Tulle was originally the fabric upon which lace is stitched. It was not an official fabric until a factory in Tulle, France started mass producing it, thus making it more affordable. Queen Victoria started the tulle tradition by wearing it as a veil for her wedding in 1870. From that point forward, it was used in every wedding way imaginable. Tulle is sometimes overused in poufy petticoats that resemble whipped-like topping that engulf the body. However, this week’s collection show classier options use tulle to its advantage by delicately layering it over silks or with rows of ruffles.
Birds of a Feather: Beaded flowers with feathers accent the skirt of the dress. The natural waist is wrapped in English net and emphasized with the feather flower. Sweetheart neckline adds oomph to the bust with surplice detailing. (Watters; $1000)
Three Tiers To You: A dropped waist and trumpet silhouette emphasizes the curves of your body. The tiers of organza and tulle ripple down the skirt in a loose and organic fashion. Lace detailing compliment the fitted bodice and flutters of the skirt. (Watters; $1500-3000)
Whisper Sweet Nothings: This illuminating dresses has layers upon layers of gossamer fabric that cascade from the empire waist. This sweetheart strapless frock features a small notable bow in the center of the bust. Lace detail throughout this a-line tenderly designed dress. (Pronovias; $1500-3000)
Belle of the Ball: This alabaster colored dress ball gown grabs your attention with its full a-line skirt. The filmy layers of tulle floats over the silk under layer. A muted raspberry satin ribbon wraps the waist. (Jasmine Collection; $500-1000)
Tankini: The wrapped obi-like waist with bead detailing creates an illusion of a longer torso. The tulle descends gracefully from the ball gown skirt and floast just above the ground. (Demetrios; $500-1000)

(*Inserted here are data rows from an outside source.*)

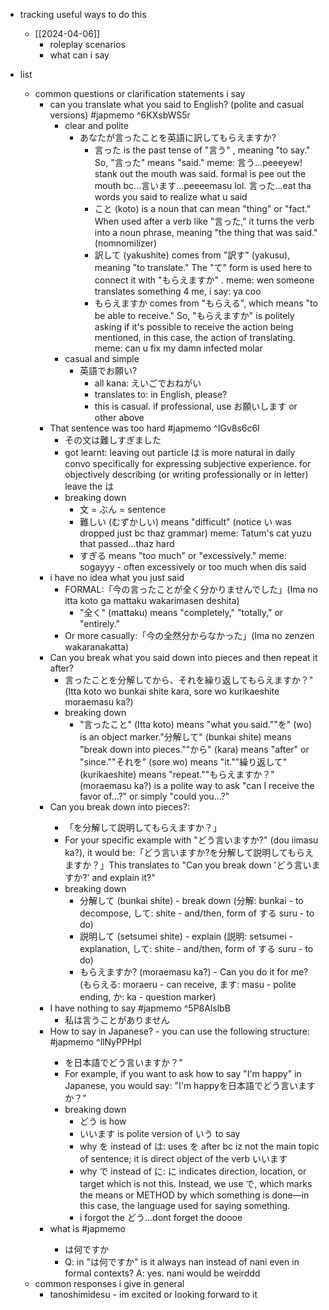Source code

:   * tracking useful ways to do this
    * [[2024-04-06]]
      * roleplay scenarios
      * what can i say

  * list
    * common questions or clarification statements i say
      * can you translate what you said to English? (polite and casual versions) #japmemo ^6KXsbWS5r
        * clear and polite
          * あなたが言ったことを英語に訳してもらえますか?
            * 言った is the past tense of "言う" , meaning "to say." So, "言った" means "said." meme: 言う...peeeyew! stank out the mouth was said. formal is pee out the mouth bc...言います...peeeemasu lol. 言った...eat tha words you said to realize what u said
            * こと (koto) is a noun that can mean "thing" or "fact." When used after a verb like "言った," it turns the verb into a noun phrase, meaning "the thing that was said." (nomnomilizer)
            * 訳して (yakushite) comes from "訳す" (yakusu), meaning "to translate." The "て" form is used here to connect it with "もらえますか" . meme: wen someone translates something 4 me, i say: ya coo
            * もらえますか  comes from "もらえる", which means "to be able to receive." So, "もらえますか" is politely asking if it's possible to receive the action being mentioned, in this case, the action of translating. meme: can u fix my damn infected molar
        * casual and simple
          * 英語でお願い?
            * all kana: えいごでおねがい
            * translates to: in English, please?
            * this is casual. if professional, use お願いします or other above
      * That sentence was too hard #japmemo ^IGv8s6c6l
        * その文は難しすぎました
        * got learnt: leaving out particle は is more natural in daily convo specifically for expressing subjective experience. for objectively describing (or writing professionally or in letter) leave the は
        * breaking down
          * 文 = ぶん = sentence
          * 難しい (むずかしい) means "difficult" (notice い was dropped just bc thaz grammar) meme: Tatum's cat yuzu that passed...thaz hard
          * すぎる means "too much" or "excessively." meme: sogayyy - often excessively or too much when dis said
      * i have no idea what you just said
        * FORMAL:「今の言ったことが全く分かりませんでした」(Ima no itta koto ga mattaku wakarimasen deshita)
          * "全く" (mattaku) means "completely," "totally," or "entirely."
        * Or more casually:「今の全然分からなかった」(Ima no zenzen wakaranakatta)
      * Can you break what you said down into pieces and then repeat it after?
        * 言ったことを分解してから、それを繰り返してもらえますか？" (Itta koto wo bunkai shite kara, sore wo kurikaeshite moraemasu ka?)
        * breaking down
          *  "言ったこと" (Itta koto) means "what you said.""を" (wo) is an object marker."分解して" (bunkai shite) means "break down into pieces.""から" (kara) means "after" or "since.""それを" (sore wo) means "it.""繰り返して" (kurikaeshite) means "repeat.""もらえますか？" (moraemasu ka?) is a polite way to ask "can I receive the favor of...?" or simply "could you...?"
      * Can you break down <Japanese> into pieces?:
        * 「を分解して説明してもらえますか？」
        * For your specific example with "どう言いますか?" (dou iimasu ka?), it would be:「どう言いますか?を分解して説明してもらえますか？」This translates to "Can you break down 'どう言いますか?' and explain it?"
        * breaking down
          * 分解して (bunkai shite) - break down (分解: bunkai - to decompose, して: shite - and/then, form of する suru - to do)
          * 説明して (setsumei shite) - explain (説明: setsumei - explanation, して: shite - and/then, form of する suru - to do)
          * もらえますか? (moraemasu ka?) - Can you do it for me? (もらえる: moraeru - can receive, ます: masu - polite ending, か: ka - question marker)
      * I have nothing to say #japmemo ^5P8AlslbB
        * 私は言うことがありません
      * How to say <english phrase> in Japanese? - you can use the following structure: #japmemo ^llNyPPHpl
        * を日本語でどう言いますか？" 
        * For example, if you want to ask how to say "I'm happy" in Japanese, you would say: "I'm happyを日本語でどう言いますか？"
        * breaking down
          * どう is how
          * いいます is polite version of いう to say
          * why を instead of は: uses を after <english phrase> bc iz not the main topic of sentence; it is direct object of the verb いいます
          * why で instead of に: に indicates direction, location, or target which is not this. Instead, we use で, which marks the means or METHOD by which something is done—in this case, the language used for saying something.
          * i forgot the どう...dont forget the doooe
      * what is <japanese word> #japmemo
        * <japanese word> は何ですか
        * Q: in "は何ですか" is it always nan instead of nani even in formal contexts? A: yes. nani would be weirddd
    * common responses i give in general
      * tanoshimidesu - im excited or looking forward to it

Ethereal Angel: This strapless dress has a vaporous feel, as the English net softly hovers over the body in an empire silhouette. A beads and crystals speckle under the bust and attract the eye. (Emerald Bridal; $500-1000
Vogue: Strike a pose in this strapless stunner. Embroidery decorates the bodice embroidery drips down the skirt adding color to the dress. The skirt is made of tulle sways with every step, while a sweep train trails along behind you. (Allure Bridal; $500-1000)
Tiers for Fears: The spaghetti straps and a scoop neckline flatters the neck and shoulders. Rows of ruffles as light as air fabric billow with the gentlest of breezes, as they surround the body. Rows of ruffles drift in a downward manner to the chapel train. Sparkles and detailing accent the asymmetrical skirt. (Demetrios Sposabella; $1000-1500)
Are you tulled out or would you wear a dress with tulle?